The task: Retype the records below so that each one matches exactly.

(Collected data)
== Segment start ==

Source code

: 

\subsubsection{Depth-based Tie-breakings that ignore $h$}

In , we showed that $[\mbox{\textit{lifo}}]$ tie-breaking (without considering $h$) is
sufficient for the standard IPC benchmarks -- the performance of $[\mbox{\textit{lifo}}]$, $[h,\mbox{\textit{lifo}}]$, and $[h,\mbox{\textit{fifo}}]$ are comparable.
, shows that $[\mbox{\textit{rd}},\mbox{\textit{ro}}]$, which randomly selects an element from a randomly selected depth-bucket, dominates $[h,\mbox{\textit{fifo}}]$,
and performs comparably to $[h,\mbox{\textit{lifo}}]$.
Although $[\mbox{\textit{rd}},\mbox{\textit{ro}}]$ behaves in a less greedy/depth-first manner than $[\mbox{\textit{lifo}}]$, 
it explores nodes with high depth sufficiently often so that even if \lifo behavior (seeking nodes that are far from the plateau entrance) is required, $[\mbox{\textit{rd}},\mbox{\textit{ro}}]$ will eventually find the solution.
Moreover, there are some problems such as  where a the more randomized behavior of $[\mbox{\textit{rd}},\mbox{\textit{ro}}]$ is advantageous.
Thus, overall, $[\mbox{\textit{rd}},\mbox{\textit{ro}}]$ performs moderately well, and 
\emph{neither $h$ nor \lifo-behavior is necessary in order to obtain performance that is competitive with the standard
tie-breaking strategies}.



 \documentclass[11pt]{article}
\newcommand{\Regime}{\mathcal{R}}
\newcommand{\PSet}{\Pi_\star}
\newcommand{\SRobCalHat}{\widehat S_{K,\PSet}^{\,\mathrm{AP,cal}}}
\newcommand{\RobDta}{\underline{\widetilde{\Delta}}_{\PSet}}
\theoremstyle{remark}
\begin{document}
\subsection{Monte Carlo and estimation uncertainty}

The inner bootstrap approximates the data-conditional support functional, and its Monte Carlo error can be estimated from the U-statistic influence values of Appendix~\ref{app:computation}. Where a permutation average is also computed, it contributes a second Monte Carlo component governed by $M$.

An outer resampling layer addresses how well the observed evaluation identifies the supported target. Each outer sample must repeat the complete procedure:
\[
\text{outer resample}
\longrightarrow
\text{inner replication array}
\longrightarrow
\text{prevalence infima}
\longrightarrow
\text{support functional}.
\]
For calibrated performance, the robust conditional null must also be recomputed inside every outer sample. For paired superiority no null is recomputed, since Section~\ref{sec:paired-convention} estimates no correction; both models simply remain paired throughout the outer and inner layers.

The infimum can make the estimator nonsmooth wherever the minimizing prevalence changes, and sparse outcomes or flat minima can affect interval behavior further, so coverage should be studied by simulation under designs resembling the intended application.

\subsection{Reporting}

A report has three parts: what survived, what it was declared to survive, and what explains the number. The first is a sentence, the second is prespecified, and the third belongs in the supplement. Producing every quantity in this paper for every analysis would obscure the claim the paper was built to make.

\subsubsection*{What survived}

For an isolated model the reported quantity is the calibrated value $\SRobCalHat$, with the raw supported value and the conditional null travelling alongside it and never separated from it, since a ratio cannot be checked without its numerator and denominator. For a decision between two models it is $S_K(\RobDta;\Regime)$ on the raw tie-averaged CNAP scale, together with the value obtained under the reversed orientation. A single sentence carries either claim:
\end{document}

== Segment end ==

Reply to the exercise:
Source code

: 

\subsubsection{Depth-based Tie-breakings that ignore $h$}

In , we showed that $[\mbox{\textit{lifo}}]$ tie-breaking (without considering $h$) is
sufficient for the standard IPC benchmarks -- the performance of $[\mbox{\textit{lifo}}]$, $[h,\mbox{\textit{lifo}}]$, and $[h,\mbox{\textit{fifo}}]$ are comparable.
, shows that $[\mbox{\textit{rd}},\mbox{\textit{ro}}]$, which randomly selects an element from a randomly selected depth-bucket, dominates $[h,\mbox{\textit{fifo}}]$,
and performs comparably to $[h,\mbox{\textit{lifo}}]$.
Although $[\mbox{\textit{rd}},\mbox{\textit{ro}}]$ behaves in a less greedy/depth-first manner than $[\mbox{\textit{lifo}}]$, 
it explores nodes with high depth sufficiently often so that even if \lifo behavior (seeking nodes that are far from the plateau entrance) is required, $[\mbox{\textit{rd}},\mbox{\textit{ro}}]$ will eventually find the solution.
Moreover, there are some problems such as  where a the more randomized behavior of $[\mbox{\textit{rd}},\mbox{\textit{ro}}]$ is advantageous.
Thus, overall, $[\mbox{\textit{rd}},\mbox{\textit{ro}}]$ performs moderately well, and 
\emph{neither $h$ nor \lifo-behavior is necessary in order to obtain performance that is competitive with the standard
tie-breaking strategies}.



 \documentclass[11pt]{article}
\newcommand{\Regime}{\mathcal{R}}
\newcommand{\PSet}{\Pi_\star}
\newcommand{\SRobCalHat}{\widehat S_{K,\PSet}^{\,\mathrm{AP,cal}}}
\newcommand{\RobDta}{\underline{\widetilde{\Delta}}_{\PSet}}
\theoremstyle{remark}
\begin{document}
\subsection{Monte Carlo and estimation uncertainty}

The inner bootstrap approximates the data-conditional support functional, and its Monte Carlo error can be estimated from the U-statistic influence values of Appendix~\ref{app:computation}. Where a permutation average is also computed, it contributes a second Monte Carlo component governed by $M$.

An outer resampling layer addresses how well the observed evaluation identifies the supported target. Each outer sample must repeat the complete procedure:
\[
\text{outer resample}
\longrightarrow
\text{inner replication array}
\longrightarrow
\text{prevalence infima}
\longrightarrow
\text{support functional}.
\]
For calibrated performance, the robust conditional null must also be recomputed inside every outer sample. For paired superiority no null is recomputed, since Section~\ref{sec:paired-convention} estimates no correction; both models simply remain paired throughout the outer and inner layers.

The infimum can make the estimator nonsmooth wherever the minimizing prevalence changes, and sparse outcomes or flat minima can affect interval behavior further, so coverage should be studied by simulation under designs resembling the intended application.

\subsection{Reporting}

A report has three parts: what survived, what it was declared to survive, and what explains the number. The first is a sentence, the second is prespecified, and the third belongs in the supplement. Producing every quantity in this paper for every analysis would obscure the claim the paper was built to make.

\subsubsection*{What survived}

For an isolated model the reported quantity is the calibrated value $\SRobCalHat$, with the raw supported value and the conditional null travelling alongside it and never separated from it, since a ratio cannot be checked without its numerator and denominator. For a decision between two models it is $S_K(\RobDta;\Regime)$ on the raw tie-averaged CNAP scale, together with the value obtained under the reversed orientation. A single sentence carries either claim:
\end{document}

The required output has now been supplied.